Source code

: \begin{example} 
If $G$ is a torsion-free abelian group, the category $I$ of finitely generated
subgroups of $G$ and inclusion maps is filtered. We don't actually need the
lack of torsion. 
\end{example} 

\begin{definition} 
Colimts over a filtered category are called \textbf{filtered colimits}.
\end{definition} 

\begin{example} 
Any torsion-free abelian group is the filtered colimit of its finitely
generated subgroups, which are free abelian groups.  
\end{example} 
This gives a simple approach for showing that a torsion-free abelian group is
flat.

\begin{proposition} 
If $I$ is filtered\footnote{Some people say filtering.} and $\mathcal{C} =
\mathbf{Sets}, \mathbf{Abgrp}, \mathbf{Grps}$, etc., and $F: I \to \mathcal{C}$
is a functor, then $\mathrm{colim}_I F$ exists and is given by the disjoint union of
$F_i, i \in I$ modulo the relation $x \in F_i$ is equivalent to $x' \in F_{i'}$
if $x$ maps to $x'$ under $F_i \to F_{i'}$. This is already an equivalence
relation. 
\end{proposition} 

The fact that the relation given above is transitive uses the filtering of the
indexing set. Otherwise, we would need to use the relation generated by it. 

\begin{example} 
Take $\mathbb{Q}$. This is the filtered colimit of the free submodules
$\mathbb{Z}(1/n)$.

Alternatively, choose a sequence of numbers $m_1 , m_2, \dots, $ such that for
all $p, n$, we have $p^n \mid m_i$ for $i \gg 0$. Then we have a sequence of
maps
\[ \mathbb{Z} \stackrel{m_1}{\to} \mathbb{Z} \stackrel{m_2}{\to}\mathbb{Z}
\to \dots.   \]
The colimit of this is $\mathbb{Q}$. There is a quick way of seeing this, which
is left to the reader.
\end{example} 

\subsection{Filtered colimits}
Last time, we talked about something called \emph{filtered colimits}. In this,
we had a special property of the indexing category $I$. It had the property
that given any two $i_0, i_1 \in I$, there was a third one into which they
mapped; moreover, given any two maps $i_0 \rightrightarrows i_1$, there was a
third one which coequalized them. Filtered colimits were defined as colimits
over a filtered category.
§ §
In the entries above, count each line holding "abelian" and report the total and nothing more.

4